(EXERCISE REQUIREMENTS): Only lines containing the word "selectedDeviceBatchId" are needed; pull them out of the material.

(SOURCE DATA):

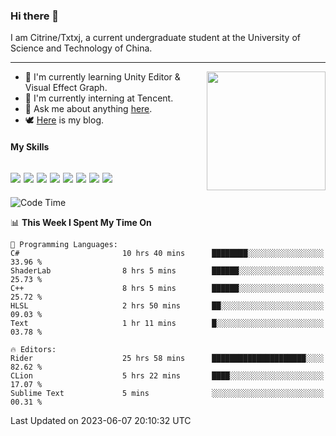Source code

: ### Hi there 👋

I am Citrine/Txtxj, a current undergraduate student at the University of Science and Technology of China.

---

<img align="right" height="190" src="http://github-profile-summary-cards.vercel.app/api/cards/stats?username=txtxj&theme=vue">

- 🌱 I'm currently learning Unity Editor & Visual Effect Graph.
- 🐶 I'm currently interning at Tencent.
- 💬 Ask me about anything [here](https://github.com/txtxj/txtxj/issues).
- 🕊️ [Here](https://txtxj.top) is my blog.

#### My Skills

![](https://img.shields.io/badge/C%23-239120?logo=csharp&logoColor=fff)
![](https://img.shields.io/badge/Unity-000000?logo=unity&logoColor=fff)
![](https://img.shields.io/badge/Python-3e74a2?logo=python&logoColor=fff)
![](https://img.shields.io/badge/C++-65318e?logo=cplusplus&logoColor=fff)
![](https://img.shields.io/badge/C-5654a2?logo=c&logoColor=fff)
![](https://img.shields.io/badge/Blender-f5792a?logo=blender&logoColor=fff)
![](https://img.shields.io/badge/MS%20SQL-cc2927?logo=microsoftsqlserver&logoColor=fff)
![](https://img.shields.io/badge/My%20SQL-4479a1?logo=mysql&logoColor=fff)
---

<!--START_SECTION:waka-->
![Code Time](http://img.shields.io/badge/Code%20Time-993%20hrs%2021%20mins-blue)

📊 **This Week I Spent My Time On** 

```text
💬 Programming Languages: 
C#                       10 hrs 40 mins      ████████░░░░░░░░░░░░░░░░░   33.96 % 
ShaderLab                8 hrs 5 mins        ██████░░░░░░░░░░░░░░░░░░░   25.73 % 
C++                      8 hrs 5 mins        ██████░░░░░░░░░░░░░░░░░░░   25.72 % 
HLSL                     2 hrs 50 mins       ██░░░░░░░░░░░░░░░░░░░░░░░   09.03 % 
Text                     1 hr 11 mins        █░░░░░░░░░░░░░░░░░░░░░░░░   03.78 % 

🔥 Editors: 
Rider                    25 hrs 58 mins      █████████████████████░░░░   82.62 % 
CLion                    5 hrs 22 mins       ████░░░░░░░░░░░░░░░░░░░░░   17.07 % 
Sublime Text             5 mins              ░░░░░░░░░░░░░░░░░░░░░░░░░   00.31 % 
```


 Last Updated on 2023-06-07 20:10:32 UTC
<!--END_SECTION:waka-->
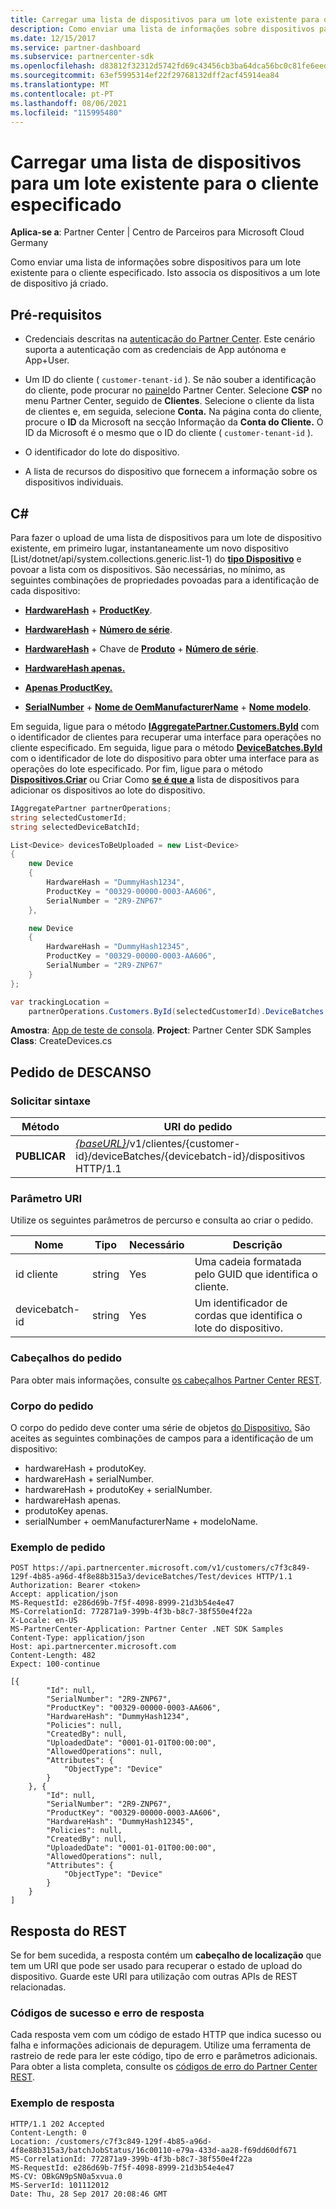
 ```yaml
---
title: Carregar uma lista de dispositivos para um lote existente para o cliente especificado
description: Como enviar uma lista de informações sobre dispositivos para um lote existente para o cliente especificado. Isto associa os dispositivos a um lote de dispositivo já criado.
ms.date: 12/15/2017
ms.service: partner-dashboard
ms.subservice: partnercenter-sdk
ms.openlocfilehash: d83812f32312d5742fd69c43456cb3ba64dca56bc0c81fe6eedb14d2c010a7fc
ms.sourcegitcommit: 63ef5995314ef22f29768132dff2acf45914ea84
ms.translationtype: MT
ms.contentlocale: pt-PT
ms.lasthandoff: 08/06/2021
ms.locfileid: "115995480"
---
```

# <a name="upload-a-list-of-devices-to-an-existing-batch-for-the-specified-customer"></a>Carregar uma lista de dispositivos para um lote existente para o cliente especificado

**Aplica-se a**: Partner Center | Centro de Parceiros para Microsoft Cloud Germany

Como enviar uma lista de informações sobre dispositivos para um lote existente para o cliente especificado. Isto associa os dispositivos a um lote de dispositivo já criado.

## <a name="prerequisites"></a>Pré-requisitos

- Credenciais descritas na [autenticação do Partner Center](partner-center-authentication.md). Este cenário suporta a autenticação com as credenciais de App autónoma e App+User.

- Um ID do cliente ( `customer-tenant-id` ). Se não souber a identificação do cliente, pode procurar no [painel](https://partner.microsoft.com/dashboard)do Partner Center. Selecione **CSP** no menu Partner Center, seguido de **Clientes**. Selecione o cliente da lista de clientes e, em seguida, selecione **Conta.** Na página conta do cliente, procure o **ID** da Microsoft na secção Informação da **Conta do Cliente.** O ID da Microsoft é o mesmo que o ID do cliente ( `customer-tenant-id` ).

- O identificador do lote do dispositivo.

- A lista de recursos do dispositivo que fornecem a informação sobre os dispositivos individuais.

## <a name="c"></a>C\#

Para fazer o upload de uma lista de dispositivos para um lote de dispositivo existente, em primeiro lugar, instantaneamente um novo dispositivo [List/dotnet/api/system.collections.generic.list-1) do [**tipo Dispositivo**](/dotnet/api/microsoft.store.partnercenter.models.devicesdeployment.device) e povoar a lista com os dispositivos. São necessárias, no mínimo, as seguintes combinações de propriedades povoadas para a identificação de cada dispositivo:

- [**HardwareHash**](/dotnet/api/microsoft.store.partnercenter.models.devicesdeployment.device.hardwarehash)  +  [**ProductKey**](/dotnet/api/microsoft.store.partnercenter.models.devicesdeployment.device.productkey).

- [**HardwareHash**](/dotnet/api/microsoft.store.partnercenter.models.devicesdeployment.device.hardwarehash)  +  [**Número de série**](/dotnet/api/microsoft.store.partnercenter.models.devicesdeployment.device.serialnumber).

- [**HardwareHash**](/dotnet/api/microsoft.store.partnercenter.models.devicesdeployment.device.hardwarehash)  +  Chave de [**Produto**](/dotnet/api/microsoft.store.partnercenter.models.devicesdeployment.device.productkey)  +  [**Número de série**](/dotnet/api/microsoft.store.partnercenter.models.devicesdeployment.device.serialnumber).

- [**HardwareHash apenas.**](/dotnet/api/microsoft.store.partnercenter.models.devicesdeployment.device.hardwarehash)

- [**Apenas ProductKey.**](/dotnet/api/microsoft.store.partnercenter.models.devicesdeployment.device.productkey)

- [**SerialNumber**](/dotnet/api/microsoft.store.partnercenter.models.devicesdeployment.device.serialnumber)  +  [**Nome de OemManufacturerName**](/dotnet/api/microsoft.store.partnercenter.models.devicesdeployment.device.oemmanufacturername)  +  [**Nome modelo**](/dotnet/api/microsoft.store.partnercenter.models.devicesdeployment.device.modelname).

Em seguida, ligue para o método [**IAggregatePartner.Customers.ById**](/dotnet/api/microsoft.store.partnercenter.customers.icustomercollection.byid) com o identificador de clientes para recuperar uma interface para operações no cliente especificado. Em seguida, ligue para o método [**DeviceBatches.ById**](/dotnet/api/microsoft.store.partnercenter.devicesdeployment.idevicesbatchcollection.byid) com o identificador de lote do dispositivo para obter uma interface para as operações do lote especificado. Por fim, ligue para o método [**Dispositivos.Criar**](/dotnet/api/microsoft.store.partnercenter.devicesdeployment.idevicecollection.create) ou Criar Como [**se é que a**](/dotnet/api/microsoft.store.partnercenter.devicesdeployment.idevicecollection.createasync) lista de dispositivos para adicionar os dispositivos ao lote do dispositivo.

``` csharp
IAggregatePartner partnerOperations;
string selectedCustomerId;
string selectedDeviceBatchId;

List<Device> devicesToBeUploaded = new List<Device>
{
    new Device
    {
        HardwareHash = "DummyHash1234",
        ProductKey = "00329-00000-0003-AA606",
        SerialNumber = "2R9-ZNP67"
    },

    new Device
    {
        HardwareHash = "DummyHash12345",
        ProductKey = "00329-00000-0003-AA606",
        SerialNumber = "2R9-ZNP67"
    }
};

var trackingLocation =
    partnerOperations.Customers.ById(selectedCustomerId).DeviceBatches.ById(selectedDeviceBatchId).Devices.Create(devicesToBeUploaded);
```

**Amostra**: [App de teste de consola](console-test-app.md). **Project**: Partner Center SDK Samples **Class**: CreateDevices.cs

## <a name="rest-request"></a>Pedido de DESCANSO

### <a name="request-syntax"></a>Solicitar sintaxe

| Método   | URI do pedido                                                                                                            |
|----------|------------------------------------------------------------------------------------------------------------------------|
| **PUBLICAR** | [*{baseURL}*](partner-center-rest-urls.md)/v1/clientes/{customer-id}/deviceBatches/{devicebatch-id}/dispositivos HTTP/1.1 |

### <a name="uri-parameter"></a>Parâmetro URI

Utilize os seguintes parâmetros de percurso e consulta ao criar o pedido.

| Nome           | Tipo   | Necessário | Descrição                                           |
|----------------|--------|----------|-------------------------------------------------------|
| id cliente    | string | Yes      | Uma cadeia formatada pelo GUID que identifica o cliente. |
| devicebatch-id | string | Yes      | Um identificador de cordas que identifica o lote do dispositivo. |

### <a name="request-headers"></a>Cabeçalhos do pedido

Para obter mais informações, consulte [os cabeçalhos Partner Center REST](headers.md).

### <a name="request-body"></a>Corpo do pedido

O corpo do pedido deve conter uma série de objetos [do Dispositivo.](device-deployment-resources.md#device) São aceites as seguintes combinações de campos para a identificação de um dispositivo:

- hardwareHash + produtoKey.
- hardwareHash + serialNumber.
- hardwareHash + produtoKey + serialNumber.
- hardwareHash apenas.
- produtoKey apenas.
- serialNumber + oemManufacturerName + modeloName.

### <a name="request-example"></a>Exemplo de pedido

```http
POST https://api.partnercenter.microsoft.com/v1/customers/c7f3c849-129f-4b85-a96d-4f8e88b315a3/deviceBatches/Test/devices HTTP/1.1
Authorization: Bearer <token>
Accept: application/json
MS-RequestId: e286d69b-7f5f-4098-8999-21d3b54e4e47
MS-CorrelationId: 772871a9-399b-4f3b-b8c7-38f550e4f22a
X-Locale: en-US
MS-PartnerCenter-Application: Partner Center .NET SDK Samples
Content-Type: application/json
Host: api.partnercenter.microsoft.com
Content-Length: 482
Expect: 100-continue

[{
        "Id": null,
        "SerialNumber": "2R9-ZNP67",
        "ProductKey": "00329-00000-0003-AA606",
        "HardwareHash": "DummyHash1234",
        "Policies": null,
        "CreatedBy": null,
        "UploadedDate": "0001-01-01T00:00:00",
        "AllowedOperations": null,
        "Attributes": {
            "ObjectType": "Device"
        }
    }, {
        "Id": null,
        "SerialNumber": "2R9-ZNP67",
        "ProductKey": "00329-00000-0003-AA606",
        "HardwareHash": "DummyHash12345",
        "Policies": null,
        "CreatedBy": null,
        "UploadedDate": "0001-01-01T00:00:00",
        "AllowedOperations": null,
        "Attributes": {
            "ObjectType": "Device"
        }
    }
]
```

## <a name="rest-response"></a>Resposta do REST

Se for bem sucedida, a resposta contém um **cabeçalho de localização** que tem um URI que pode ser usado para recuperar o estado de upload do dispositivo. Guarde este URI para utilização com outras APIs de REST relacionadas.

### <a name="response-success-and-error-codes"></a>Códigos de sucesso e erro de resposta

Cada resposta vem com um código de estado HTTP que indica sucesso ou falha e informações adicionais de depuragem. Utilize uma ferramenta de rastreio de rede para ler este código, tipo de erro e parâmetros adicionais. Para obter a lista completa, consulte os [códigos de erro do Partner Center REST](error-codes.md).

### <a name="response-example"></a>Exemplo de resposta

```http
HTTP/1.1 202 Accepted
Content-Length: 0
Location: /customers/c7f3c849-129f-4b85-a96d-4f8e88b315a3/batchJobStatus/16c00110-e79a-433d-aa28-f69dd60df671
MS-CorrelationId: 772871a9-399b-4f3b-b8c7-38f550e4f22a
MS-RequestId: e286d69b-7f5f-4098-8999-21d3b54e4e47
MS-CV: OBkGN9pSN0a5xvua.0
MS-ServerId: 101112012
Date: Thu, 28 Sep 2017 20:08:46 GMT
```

(ANSWER BOX):
string selectedDeviceBatchId;
    partnerOperations.Customers.ById(selectedCustomerId).DeviceBatches.ById(selectedDeviceBatchId).Devices.Create(devicesToBeUploaded);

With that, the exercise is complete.